I'm 13, and may be starting a... pigeonary? A loft? Well, I'll keep it simple. I may start keeping pigeons! I want a couple Lahores, and some racing homers.


----------



## elvis_911 (Apr 26, 2004)

Twathely how do i fix that i tryed for ten minutes now, sorry i must of signed up fast


----------



## maryco (Apr 1, 2002)

Hello Elvis,

Go to the "User CP" then Edit profile information and change the year of birth.. If it does not work then let me know because I have some problems with the "Birthday" too and can't seem to be able to change the info once it's in.


----------



## pigeonlover2004 (Feb 20, 2004)

*hey*

Hi!! I am also 13 years old. I only have 1 pigeon but am looking to get more. Do any of you know where i can get more? I live in Maine so...yea. I might start raceing them...but u cant exactly race 1 pigeon cause then your chances of winning will hardly be anything.

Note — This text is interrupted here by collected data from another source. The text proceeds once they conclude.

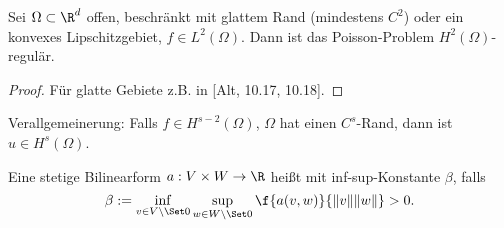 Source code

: \begin{st} \label{3.30}
	Sei $\Omega \subset \R^d$ offen, beschränkt mit glattem Rand (mindestens $C^2$) oder ein konvexes Lipschitzgebiet, $f \in L^2(\Omega)$.
	Dann ist das Poisson-Problem $H^2(\Omega)$-regulär.
	\begin{proof}
		Für glatte Gebiete z.B. in [Alt, 10.17, 10.18].
	\end{proof}
	\begin{note}
		Verallgemeinerung:
		Falls $f \in H^{s-2}(\Omega)$, $\Omega$ hat einen $C^s$-Rand, dann ist $u \in H^s(\Omega)$.
	\end{note}
\end{st}

\begin{df} \label{3.31}
	Eine stetige Bilinearform $a: V \times W \to \R$ heißt  mit inf-sup-Konstante $\beta$, falls
	\[
		\beta := \inf_{v \in V \setminus \Set 0} \sup_{w \in W \setminus \Set 0} \f{a(v,w)}{\|v\|\|w\|} > 0.
	\]
\end{df}

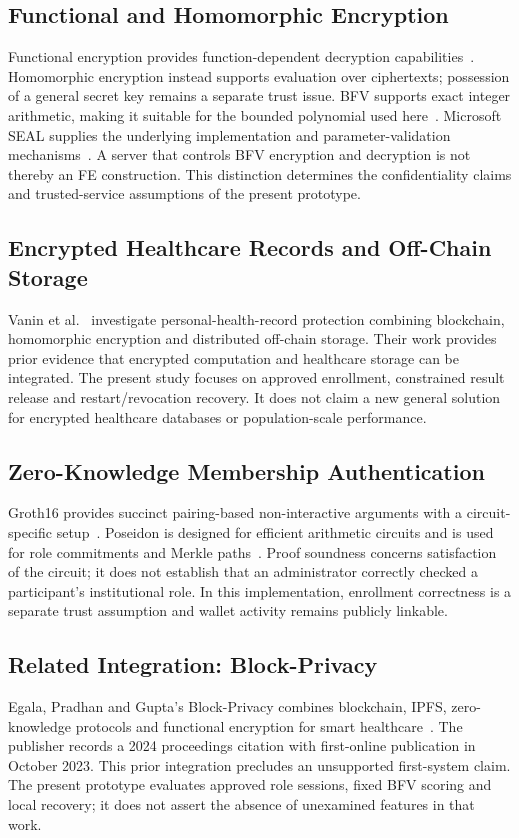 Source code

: \documentclass[10pt,twocolumn,a4paper]{article}
\begin{document}
\subsection{Functional and Homomorphic Encryption}
Functional encryption provides function-dependent decryption capabilities~\cite{fe}.
Homomorphic encryption instead supports evaluation over ciphertexts; possession of
a general secret key remains a separate trust issue. BFV supports exact integer
arithmetic, making it suitable for the bounded polynomial used here~\cite{bfv}.
Microsoft SEAL supplies the underlying implementation and parameter-validation
mechanisms~\cite{seal}. A server that controls BFV encryption and decryption is not
thereby an FE construction. This distinction determines the confidentiality claims
and trusted-service assumptions of the present prototype.

\subsection{Encrypted Healthcare Records and Off-Chain Storage}
Vanin et al.~\cite{vanin} investigate personal-health-record protection combining
blockchain, homomorphic encryption and distributed off-chain storage. Their work
provides prior evidence that encrypted computation and healthcare storage can be
integrated. The present study focuses on approved enrollment, constrained result
release and restart/revocation recovery. It does not claim a new general solution
for encrypted healthcare databases or population-scale performance.

\subsection{Zero-Knowledge Membership Authentication}
Groth16 provides succinct pairing-based non-interactive arguments with a
circuit-specific setup~\cite{groth}. Poseidon is designed for efficient arithmetic
circuits and is used for role commitments and Merkle paths~\cite{poseidon}.
Proof soundness concerns satisfaction of the circuit; it does not establish that
an administrator correctly checked a participant's institutional role. In this
implementation, enrollment correctness is a separate trust assumption and wallet
activity remains publicly linkable.

\subsection{Related Integration: Block-Privacy}
Egala, Pradhan and Gupta's Block-Privacy combines blockchain, IPFS, zero-knowledge
protocols and functional encryption for smart healthcare~\cite{egala}. The publisher
records a 2024 proceedings citation with first-online publication in October 2023.
This prior integration precludes an unsupported first-system claim. The present
prototype evaluates approved role sessions, fixed BFV scoring and local recovery;
it does not assert the absence of unexamined features in that work.
\end{document}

SO if you could help me, than I would be VERY happy!!!!!!!!!!!


----------



## birdboy12 (Jul 27, 2004)

*WoOoT im 13*

  hey im 13! lol and Elvix i checked out your site and i looked at the pigeon picture and u have really old looking hands so i think u are lying about alot of stuff...........and i have 7O pigeons GO ME! lol well if u wanna talk to me then just contact me L8TER!


----------



## elvis_911 (Apr 26, 2004)

HAHA u think i am older than 14? trust me im not ......i dont feel like displaying my pic ok...and you make me sound like some child molester wen u say that why the heck would i lie about my age !! my dad did sign on here once when i was in nicaragua becasue he had to take care of a couple babies and he didnt know what to do! lol other than that its me and i always put 1980 birthday when i sign up so they dont say you are to young or parent dicerctory ugh its so anoying


----------



## elvis_911 (Apr 26, 2004)

lol i am just kidding i am 24 years old  lol aint i good at lieing?


----------



## elvis_911 (Apr 26, 2004)

i have a pic of me i think ... trust me im not old i wish though lol


----------



## birdlover000 (Aug 17, 2003)

*A point of advice,*

Hey,

After reading some of these post, I'd say just keep some comments to yourself, and keep the age out of it!  

Thanks


----------



## birdboy12 (Jul 27, 2004)

*hahahahahah*

lmao i thought u where 15???????o well i dont care bye!


----------



## *ADRIAN* (Jun 3, 2005)

Hi Every Body Im 14 Years Old Iwould Have Had Approximately About 18 Pigeons By Now If It Wasn't For My Dog 
Guess What She Eat Them All .all I Have Left Is 2 Pigeons 


Peace Adrian


----------



## Lisa C. (Sep 1, 2005)

Well i don't know if i count as your age, being 17, but i just wanted to say:
DAMN I'M SO JEALOUS OF U ALL!!!!!!!!!!!!!!!!!!!!!!!!!!  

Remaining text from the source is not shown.